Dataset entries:

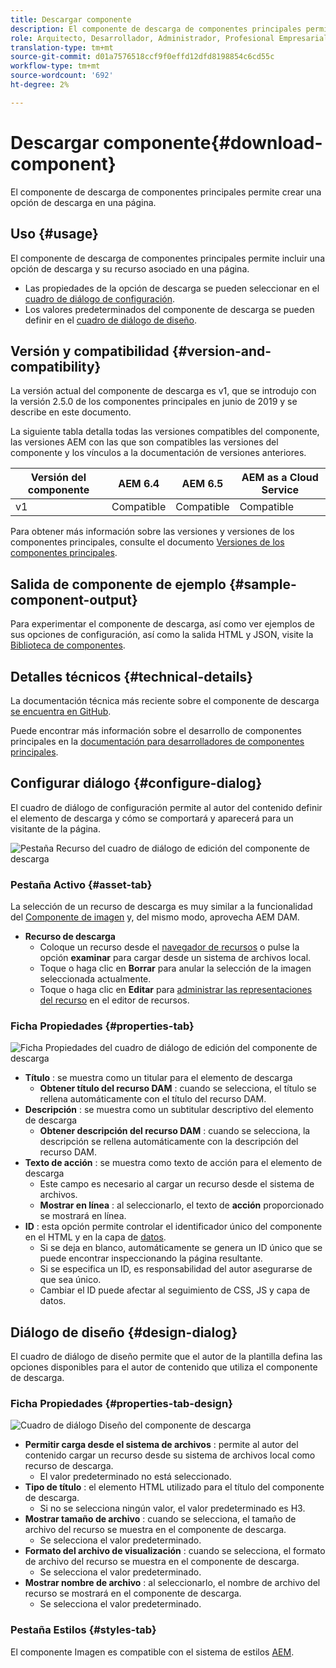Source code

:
 ```yaml
---
title: Descargar componente
description: El componente de descarga de componentes principales permite crear una opción de descarga en una página.
role: Arquitecto, Desarrollador, Administrador, Profesional Empresarial
translation-type: tm+mt
source-git-commit: d01a7576518ccf9f0effd12dfd8198854c6cd55c
workflow-type: tm+mt
source-wordcount: '692'
ht-degree: 2%

---
```



# Descargar componente{#download-component}

El componente de descarga de componentes principales permite crear una opción de descarga en una página.

## Uso {#usage}

El componente de descarga de componentes principales permite incluir una opción de descarga y su recurso asociado en una página.

* Las propiedades de la opción de descarga se pueden seleccionar en el [cuadro de diálogo de configuración](#configure-dialog).
* Los valores predeterminados del componente de descarga se pueden definir en el [cuadro de diálogo de diseño](#design-dialog).

## Versión y compatibilidad {#version-and-compatibility}

La versión actual del componente de descarga es v1, que se introdujo con la versión 2.5.0 de los componentes principales en junio de 2019 y se describe en este documento.

La siguiente tabla detalla todas las versiones compatibles del componente, las versiones AEM con las que son compatibles las versiones del componente y los vínculos a la documentación de versiones anteriores.

| Versión del componente | AEM 6.4 | AEM 6.5 | AEM as a Cloud Service |
|--- |--- |---|---|
| v1 | Compatible | Compatible | Compatible |

Para obtener más información sobre las versiones y versiones de los componentes principales, consulte el documento [Versiones de los componentes principales](/help/versions.md).

## Salida de componente de ejemplo {#sample-component-output}

Para experimentar el componente de descarga, así como ver ejemplos de sus opciones de configuración, así como la salida HTML y JSON, visite la [Biblioteca de componentes](https://adobe.com/go/aem_cmp_library_download).

## Detalles técnicos {#technical-details}

La documentación técnica más reciente sobre el componente de descarga [se encuentra en GitHub](https://adobe.com/go/aem_cmp_tech_download_v1).

Puede encontrar más información sobre el desarrollo de componentes principales en la [documentación para desarrolladores de componentes principales](/help/developing/overview.md).

## Configurar diálogo {#configure-dialog}

El cuadro de diálogo de configuración permite al autor del contenido definir el elemento de descarga y cómo se comportará y aparecerá para un visitante de la página.

![Pestaña Recurso del cuadro de diálogo de edición del componente de descarga](/help/assets/download-edit-asset.png)

### Pestaña Activo {#asset-tab}

La selección de un recurso de descarga es muy similar a la funcionalidad del [Componente de imagen](image.md) y, del mismo modo, aprovecha AEM DAM.

* **Recurso de descarga**
   * Coloque un recurso desde el [navegador de recursos](https://docs.adobe.com/content/help/en/experience-manager-cloud-service/sites/authoring/fundamentals/environment-tools.html) o pulse la opción **examinar** para cargar desde un sistema de archivos local.
   * Toque o haga clic en **Borrar** para anular la selección de la imagen seleccionada actualmente.
   * Toque o haga clic en **Editar** para [administrar las representaciones del recurso](https://docs.adobe.com/content/help/en/experience-manager-cloud-service/assets/manage/manage-digital-assets.html) en el editor de recursos.

### Ficha Propiedades {#properties-tab}

![Ficha Propiedades del cuadro de diálogo de edición del componente de descarga](/help/assets/download-edit-properties.png)

* **Título** : se muestra como un titular para el elemento de descarga
   * **Obtener título del recurso DAM** : cuando se selecciona, el título se rellena automáticamente con el título del recurso DAM.
* **Descripción** : se muestra como un subtitular descriptivo del elemento de descarga
   * **Obtener descripción del recurso DAM** : cuando se selecciona, la descripción se rellena automáticamente con la descripción del recurso DAM.
* **Texto de acción** : se muestra como texto de acción para el elemento de descarga
   * Este campo es necesario al cargar un recurso desde el sistema de archivos.
   * **Mostrar en línea** : al seleccionarlo, el texto de  **acción** proporcionado se mostrará en línea.
* **ID** : esta opción permite controlar el identificador único del componente en el HTML y en la capa de  [datos](/help/developing/data-layer/overview.md).
   * Si se deja en blanco, automáticamente se genera un ID único que se puede encontrar inspeccionando la página resultante.
   * Si se especifica un ID, es responsabilidad del autor asegurarse de que sea único.
   * Cambiar el ID puede afectar al seguimiento de CSS, JS y capa de datos.

## Diálogo de diseño {#design-dialog}

El cuadro de diálogo de diseño permite que el autor de la plantilla defina las opciones disponibles para el autor de contenido que utiliza el componente de descarga.

### Ficha Propiedades {#properties-tab-design}

![Cuadro de diálogo Diseño del componente de descarga](/help/assets/download-design.png)

* **Permitir carga desde el sistema de archivos** : permite al autor del contenido cargar un recurso desde su sistema de archivos local como recurso de descarga.
   * El valor predeterminado no está seleccionado.
* **Tipo de título** : el elemento HTML utilizado para el título del componente de descarga.
   * Si no se selecciona ningún valor, el valor predeterminado es H3.
* **Mostrar tamaño de archivo** : cuando se selecciona, el tamaño de archivo del recurso se muestra en el componente de descarga.
   * Se selecciona el valor predeterminado.
* **Formato del archivo de visualización** : cuando se selecciona, el formato de archivo del recurso se muestra en el componente de descarga.
   * Se selecciona el valor predeterminado.
* **Mostrar nombre de archivo** : al seleccionarlo, el nombre de archivo del recurso se mostrará en el componente de descarga.
   * Se selecciona el valor predeterminado.

### Pestaña Estilos {#styles-tab}

El componente Imagen es compatible con el sistema de estilos [AEM](/help/get-started/authoring.md#component-styling).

## [WHAT THE TASK REQUIRES]
As listed above, the lines from the line with "diálogo de diseño](#design-dialog)." to the line with "## Versión y" are to be echoed exactly, with both ends included and nothing added.

## [SOLUTION FOR THIS PROBLEM]
* Los valores predeterminados del componente de descarga se pueden definir en el [cuadro de diálogo de diseño](#design-dialog).

## Versión y compatibilidad {#version-and-compatibility}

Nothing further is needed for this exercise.